The Justice Select Committee said in July that the government's probation reforms had been designed with "male offenders in mind" and treated women as "an afterthought".

But Lord McNally, the Justice Minister, said he wanted to end female reoffending for good.

"When a female offender walks out of the prison gates, I want to make sure she never returns," he said.

"Keeping female prisoners as close as possible to their homes, and importantly their children, is vital if we are to help them break the pernicious cycle of re-offending.

"And providing at least a year of support in the community - alongside the means to find employment on release - will give them the best possible chance to live productive, law abiding lives."

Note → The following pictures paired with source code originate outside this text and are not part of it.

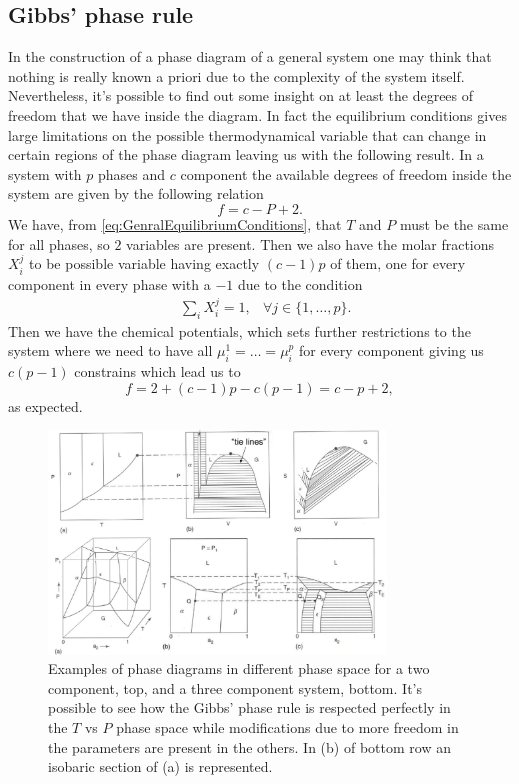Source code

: \subsection{Gibbs' phase rule}

In the construction of a phase diagram of a general system one may think that nothing is really known a priori due to the complexity of the system itself. Nevertheless, it's possible to find out some insight on at least the degrees of freedom that we have inside the diagram. In fact the equilibrium conditions gives large limitations on the possible thermodynamical variable that can change in certain regions of the phase diagram leaving us with the following result.
{
    In a system with $p$ phases and $c$ component the available degrees of freedom inside the system are given by the following relation
    \begin{equation}
        \label{eq:GibbsPhaseRule}
        f = c - P + 2.
    \end{equation}
}
{
    We have, from \eqref{eq:GenralEquilibriumConditions}, that $T$ and $P$ must be the same for all phases, so $2$ variables are present. Then we also have the molar fractions $X_i^j$ to be possible variable having exactly $(c - 1)p$ of them, one for every component in every phase with a $-1$ due to the condition
    \begin{align}
        &\sum_i X^j_i = 1, &\forall j \in \{ 1, \dots, p \}.
    \end{align}
    Then we have the chemical potentials, which sets further restrictions to the system where we need to have all $\mu_i^1 = \dots = \mu_i^p$ for every component giving us $c(p-1)$ constrains which lead us to
    \begin{equation}
        f = 2 + (c-1)p - c(p-1) = c - p + 2,
    \end{equation}
    as expected.
}
\begin{figure}[t]
    \centering
    \includegraphics[width=0.8\textwidth]{Immagini/GeneralPhaseDiag.png}
    \caption
    {
        Examples of phase diagrams in different phase space for a two component, top, and a three component system, bottom. It's possible to see how the Gibbs' phase rule is respected perfectly in the $T$ vs $P$ phase space while modifications due to more freedom in the parameters are present in the others. In (b) of bottom row an isobaric section of (a) is represented.
    }
    \label{fig:GeneralPhaseDiag}
\end{figure}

There are 13 female prisons in England and Wales but at the moment, the 4,000 women in custody have no guarantee of being sent to jails near their homes.

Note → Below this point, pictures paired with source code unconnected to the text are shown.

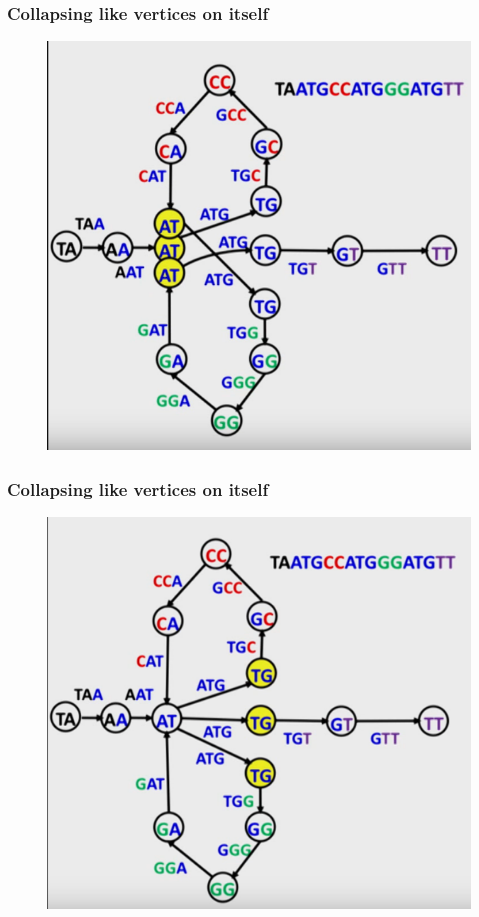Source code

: \documentclass{beamer}
\begin{document}
\begin{frame}
\frametitle{Collapsing like vertices on itself}
\begin{figure}[h]
\includegraphics[scale = 0.4]{gluing2.png}
\end{figure}
\end{frame}


\begin{frame}
\frametitle{Collapsing like vertices on itself}
\begin{figure}[h]
\includegraphics[scale = 0.4]{gluing3.png}
\end{figure}
\end{frame}
\end{document}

This means that mothers are separated from their children, and are unable to receive family visits.

An MoJ spokesman said all the women's jails in England and Wales would become so-called "resettlement prisons" - meaning that offenders serve their sentences as close to home as possible.

Parent-child bond

Lord McNally also announced plans to pilot an "open unit" next year at HMP Styal, a jail in Cheshire for women and young offenders.

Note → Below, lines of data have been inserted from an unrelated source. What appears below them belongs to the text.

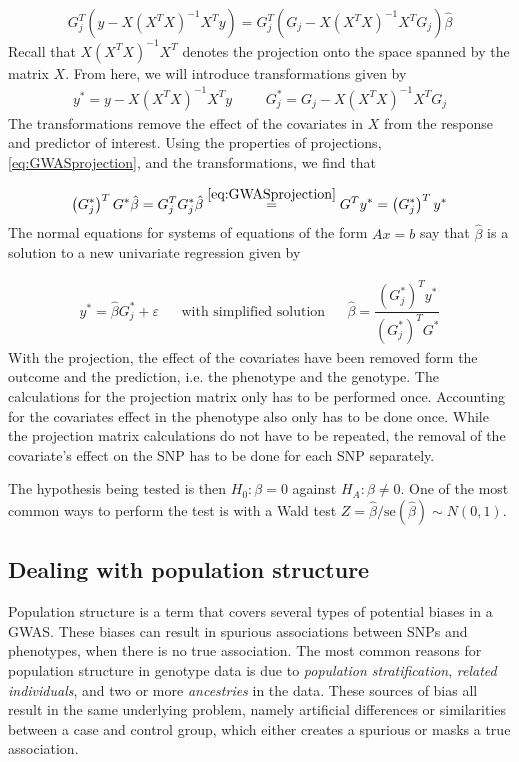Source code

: \begin{equation} \label{eq:GWASprojection}
G_j^T(y - X(X^TX)^{-1}X^Ty) = G_j^T(G_j - X(X^TX)^{-1}X^TG_j) \hat{\beta}
\end{equation}
Recall that $ X(X^TX)^{-1}X^T $ denotes the projection onto the space spanned by the matrix $ X $. From here, we will introduce transformations given by 
\begin{align}
	y^\ast = y - X(X^TX)^{-1}X^Ty & & & G_j^{\ast} = G_j - X(X^TX)^{-1}X^TG_j
\end{align}
The transformations remove the effect of the covariates in $ X $ from the response and predictor of interest. Using the properties of projections, \cref{eq:GWASprojection}, and the transformations, we find that 

\begin{equation}
\left( G_j^{\ast} \right)^T G^{\ast} \hat{\beta} = G_j^T G_j^{\ast} \hat{\beta} \stackrel{\ref{eq:GWASprojection}}{=} G^T y^{\ast} = \left( G_j^{\ast} \right)^T y^{\ast}
\end{equation}
The normal equations for systems of equations of the form $ Ax=b $ say that $ \hat{\beta} $ is a solution to a new univariate regression given by

\begin{align}\label{eq:univarGWAS}
y^\ast = \hat{\beta} G_j^{\ast} + \varepsilon&   &\text{with simplified solution}&  &\hat{\beta} = \dfrac{\left( G_j^{\ast} \right)^T y^{\ast}}{\left( G_j^{\ast} \right)^T G^{\ast}}
\end{align}
With the projection, the effect of the covariates have been removed form the outcome and the prediction, i.e. the phenotype and the genotype. The calculations for the projection matrix only has to be performed once. Accounting for the covariates effect in the phenotype also only has to be done once. While the projection matrix calculations do not have to be repeated, the removal of the covariate's effect on the SNP has to be done for each SNP separately.

The hypothesis being tested is then $ H_0: \beta = 0 $ against $ H_A: \beta \neq 0 $. One of the most common ways to perform the test is with a Wald test $ Z = \hat{\beta}/\text{se}(\hat{\beta}) \sim N(0,1)$. 

\subsection{Dealing with population structure}
Population structure is a term that covers several types of potential biases in a GWAS. These biases can result in spurious associations between SNPs and phenotypes, when there is no true association. The most common reasons for population structure in genotype data is due to \textit{population stratification}, \textit{related individuals}, and two or more \textit{ancestries} in the data. These sources of bias all result in the same underlying problem, namely artificial differences or similarities between a case and control group, which either creates a spurious or masks a true association.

The Ministry of Justice said the prison was chosen because of the good work it already does "helping women into jobs".

One inmate, Stella, said serving her sentence at the jail allowed her to gain qualifications and be nearer to her family.

"It's really important to keep the bond with the child. That's the hardest thing about being in jail - being separated from your child."

The MoJ said it was considering opening a "commercial-run business" at Styal to provide training and employment opportunities for the women.

It said similar ventures in Cardiff and Surrey's High Down men's prisons, which have restaurants open to the public but are run by prisoners, had been a success.

But Juliet Lyon, director of the Prison Reform Trust, said: "Trying to improve women's imprisonment would be a waste when the best way to reduce women's offending is to invest in treatment for addictions, mental healthcare, training for work and safe housing away from domestic violence and abuse."

The government said it acknowledged many women who committed crime were themselves victims of domestic and sexual violence.

It points to statistics suggesting 53% report being abused as children, while 49% suffer from anxiety and depression.

The MoJ said it wanted to create new "personality disorder treatment services" for female prisoners by working with the NHS.

Labour called on the government to avoid custodial sentences for "low-level offences".

"The public want confidence that the criminal justice system is effectively punishing and reforming all those found guilty of committing crimes," said shadow justice secretary Sadiq Khan.

"But this government must do much more to stop women offending in the first place."

He added: "With only a small number of scattered women's prisons, the concept of local resettlement is almost meaningless."